● **RECORD SET**:

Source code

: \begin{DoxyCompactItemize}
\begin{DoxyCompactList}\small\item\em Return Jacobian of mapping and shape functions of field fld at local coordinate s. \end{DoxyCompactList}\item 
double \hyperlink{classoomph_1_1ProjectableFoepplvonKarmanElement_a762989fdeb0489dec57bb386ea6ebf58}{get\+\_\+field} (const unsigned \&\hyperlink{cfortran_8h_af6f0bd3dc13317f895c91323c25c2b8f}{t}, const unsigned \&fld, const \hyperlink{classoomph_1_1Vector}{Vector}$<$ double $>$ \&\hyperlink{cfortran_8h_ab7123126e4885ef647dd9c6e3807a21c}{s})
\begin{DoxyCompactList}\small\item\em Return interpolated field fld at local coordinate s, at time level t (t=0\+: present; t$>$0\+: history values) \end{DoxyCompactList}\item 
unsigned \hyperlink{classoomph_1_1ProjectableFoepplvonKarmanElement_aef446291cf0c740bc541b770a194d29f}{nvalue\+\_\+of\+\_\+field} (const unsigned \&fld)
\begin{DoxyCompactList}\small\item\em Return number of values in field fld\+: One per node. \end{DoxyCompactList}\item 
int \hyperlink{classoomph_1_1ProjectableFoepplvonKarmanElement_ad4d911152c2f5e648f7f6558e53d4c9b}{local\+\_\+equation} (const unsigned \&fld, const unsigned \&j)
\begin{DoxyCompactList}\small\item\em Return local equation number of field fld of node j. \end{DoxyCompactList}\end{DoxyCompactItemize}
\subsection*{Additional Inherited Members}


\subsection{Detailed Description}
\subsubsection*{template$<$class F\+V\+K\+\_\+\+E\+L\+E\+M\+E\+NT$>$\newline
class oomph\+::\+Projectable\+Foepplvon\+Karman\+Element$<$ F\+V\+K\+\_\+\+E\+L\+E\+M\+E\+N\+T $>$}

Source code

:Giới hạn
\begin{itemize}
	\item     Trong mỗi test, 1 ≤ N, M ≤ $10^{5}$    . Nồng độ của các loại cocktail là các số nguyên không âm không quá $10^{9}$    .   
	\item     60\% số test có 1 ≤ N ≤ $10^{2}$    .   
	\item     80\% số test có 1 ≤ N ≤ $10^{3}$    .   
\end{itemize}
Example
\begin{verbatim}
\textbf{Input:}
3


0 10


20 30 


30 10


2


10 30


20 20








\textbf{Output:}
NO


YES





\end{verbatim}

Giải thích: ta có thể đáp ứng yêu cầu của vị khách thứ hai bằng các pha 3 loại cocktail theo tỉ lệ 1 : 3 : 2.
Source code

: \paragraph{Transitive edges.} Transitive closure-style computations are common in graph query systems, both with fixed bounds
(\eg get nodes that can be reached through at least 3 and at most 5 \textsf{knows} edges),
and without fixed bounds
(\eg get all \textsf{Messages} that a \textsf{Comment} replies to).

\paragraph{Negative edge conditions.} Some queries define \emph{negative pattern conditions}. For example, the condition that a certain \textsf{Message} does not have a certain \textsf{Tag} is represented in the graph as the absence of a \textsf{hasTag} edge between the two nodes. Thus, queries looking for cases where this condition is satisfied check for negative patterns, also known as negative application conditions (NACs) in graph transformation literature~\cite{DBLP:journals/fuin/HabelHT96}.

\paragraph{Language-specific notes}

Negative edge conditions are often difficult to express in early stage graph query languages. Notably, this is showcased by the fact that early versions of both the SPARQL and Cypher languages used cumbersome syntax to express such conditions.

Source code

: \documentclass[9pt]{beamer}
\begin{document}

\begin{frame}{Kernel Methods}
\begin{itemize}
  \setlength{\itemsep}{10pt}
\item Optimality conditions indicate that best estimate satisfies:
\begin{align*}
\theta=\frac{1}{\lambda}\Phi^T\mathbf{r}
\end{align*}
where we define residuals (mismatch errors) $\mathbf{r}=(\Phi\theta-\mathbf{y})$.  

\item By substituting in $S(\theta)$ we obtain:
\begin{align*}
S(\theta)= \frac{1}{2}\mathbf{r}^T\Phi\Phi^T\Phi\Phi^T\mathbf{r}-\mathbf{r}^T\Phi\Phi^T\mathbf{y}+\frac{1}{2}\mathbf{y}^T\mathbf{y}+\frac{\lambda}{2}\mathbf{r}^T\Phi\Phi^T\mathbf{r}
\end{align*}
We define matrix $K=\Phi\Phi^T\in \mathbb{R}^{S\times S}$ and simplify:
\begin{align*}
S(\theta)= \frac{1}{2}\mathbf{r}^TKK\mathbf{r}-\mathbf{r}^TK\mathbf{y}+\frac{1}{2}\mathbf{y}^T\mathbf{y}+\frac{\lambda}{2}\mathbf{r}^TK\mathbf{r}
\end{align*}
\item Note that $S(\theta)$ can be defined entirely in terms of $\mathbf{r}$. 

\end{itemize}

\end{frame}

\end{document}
==
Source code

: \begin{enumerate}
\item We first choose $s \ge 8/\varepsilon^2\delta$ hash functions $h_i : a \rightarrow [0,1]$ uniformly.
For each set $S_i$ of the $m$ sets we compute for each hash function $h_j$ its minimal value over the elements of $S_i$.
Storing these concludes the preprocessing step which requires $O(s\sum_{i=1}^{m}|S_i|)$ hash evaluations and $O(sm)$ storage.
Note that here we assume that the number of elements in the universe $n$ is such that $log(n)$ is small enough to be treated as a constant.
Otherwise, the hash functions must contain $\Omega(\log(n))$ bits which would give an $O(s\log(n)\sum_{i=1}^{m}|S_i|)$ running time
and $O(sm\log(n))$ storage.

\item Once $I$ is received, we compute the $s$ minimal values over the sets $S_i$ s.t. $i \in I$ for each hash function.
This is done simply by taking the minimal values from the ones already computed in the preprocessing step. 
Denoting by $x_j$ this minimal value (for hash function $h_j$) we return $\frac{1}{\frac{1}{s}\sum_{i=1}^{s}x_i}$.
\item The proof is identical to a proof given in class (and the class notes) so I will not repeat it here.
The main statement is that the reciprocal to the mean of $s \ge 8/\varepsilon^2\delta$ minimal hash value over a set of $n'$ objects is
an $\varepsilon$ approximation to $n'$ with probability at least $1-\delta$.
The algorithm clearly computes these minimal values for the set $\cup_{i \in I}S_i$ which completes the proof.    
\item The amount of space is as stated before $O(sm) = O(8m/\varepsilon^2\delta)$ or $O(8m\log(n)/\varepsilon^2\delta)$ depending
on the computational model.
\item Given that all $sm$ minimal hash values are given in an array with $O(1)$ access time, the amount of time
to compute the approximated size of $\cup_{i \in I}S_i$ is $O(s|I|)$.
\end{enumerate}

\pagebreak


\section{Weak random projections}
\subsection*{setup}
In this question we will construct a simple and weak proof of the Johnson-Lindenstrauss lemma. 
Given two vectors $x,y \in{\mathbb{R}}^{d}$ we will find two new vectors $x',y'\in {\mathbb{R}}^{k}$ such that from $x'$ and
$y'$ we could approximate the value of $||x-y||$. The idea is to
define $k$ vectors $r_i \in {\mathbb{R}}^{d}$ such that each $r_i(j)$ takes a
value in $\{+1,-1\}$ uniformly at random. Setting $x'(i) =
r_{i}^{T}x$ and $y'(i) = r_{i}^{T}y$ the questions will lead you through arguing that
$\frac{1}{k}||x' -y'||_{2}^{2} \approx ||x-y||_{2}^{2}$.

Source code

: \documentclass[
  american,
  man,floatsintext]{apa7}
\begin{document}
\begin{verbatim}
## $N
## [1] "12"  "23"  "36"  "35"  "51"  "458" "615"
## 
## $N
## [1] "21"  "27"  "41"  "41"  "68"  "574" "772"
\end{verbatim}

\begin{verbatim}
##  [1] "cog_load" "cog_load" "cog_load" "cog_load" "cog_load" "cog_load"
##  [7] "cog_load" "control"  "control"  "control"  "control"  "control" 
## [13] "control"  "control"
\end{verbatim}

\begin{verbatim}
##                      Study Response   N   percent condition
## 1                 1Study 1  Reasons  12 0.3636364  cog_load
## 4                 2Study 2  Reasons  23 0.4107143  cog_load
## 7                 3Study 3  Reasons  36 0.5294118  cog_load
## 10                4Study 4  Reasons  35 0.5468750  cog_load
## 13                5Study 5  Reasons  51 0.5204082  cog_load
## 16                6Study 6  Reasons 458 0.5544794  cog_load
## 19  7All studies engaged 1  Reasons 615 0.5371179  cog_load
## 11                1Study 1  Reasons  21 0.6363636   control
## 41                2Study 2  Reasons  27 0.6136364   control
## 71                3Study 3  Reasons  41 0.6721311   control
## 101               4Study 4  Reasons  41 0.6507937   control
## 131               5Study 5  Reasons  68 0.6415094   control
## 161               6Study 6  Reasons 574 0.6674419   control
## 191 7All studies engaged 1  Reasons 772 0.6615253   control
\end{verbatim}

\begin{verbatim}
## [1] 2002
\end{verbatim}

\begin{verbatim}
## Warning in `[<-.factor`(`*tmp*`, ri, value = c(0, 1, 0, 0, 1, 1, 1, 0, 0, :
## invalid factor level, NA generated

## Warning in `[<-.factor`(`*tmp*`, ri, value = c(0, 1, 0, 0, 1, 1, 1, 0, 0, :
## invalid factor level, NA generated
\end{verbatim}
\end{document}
* * *
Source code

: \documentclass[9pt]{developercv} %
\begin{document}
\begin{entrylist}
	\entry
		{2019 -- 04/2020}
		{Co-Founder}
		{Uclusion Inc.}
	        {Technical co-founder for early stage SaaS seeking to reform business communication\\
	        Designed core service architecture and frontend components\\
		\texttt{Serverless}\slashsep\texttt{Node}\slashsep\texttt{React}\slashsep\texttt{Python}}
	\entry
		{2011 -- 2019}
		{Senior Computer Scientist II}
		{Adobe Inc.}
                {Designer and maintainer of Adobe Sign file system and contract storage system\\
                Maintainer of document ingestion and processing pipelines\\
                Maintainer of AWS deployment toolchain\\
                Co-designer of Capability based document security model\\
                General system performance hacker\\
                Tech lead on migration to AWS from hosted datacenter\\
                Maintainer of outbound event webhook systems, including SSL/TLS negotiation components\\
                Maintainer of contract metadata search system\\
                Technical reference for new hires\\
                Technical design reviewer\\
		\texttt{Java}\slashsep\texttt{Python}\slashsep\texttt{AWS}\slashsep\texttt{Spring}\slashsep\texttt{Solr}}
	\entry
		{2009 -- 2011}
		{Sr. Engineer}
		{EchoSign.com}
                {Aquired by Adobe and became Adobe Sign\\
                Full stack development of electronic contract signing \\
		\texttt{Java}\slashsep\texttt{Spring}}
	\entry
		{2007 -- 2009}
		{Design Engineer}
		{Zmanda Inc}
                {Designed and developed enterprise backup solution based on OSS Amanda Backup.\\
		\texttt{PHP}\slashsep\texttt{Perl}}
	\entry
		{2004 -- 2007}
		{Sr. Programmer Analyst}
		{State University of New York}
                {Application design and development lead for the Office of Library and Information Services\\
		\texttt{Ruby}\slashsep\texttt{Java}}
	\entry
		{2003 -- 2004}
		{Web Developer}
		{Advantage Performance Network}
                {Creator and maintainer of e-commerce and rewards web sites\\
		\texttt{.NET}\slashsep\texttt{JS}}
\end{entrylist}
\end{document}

● **TASK INSTRUCTIONS**:
Looking at the data above, return every line from the one with "and $O(sm\log(n))$ storage." down to the one with "This is done", exactly and inclusively.

● **TASK ANSWER**:
and $O(sm\log(n))$ storage.

\item Once $I$ is received, we compute the $s$ minimal values over the sets $S_i$ s.t. $i \in I$ for each hash function.
This is done simply by taking the minimal values from the ones already computed in the preprocessing step. 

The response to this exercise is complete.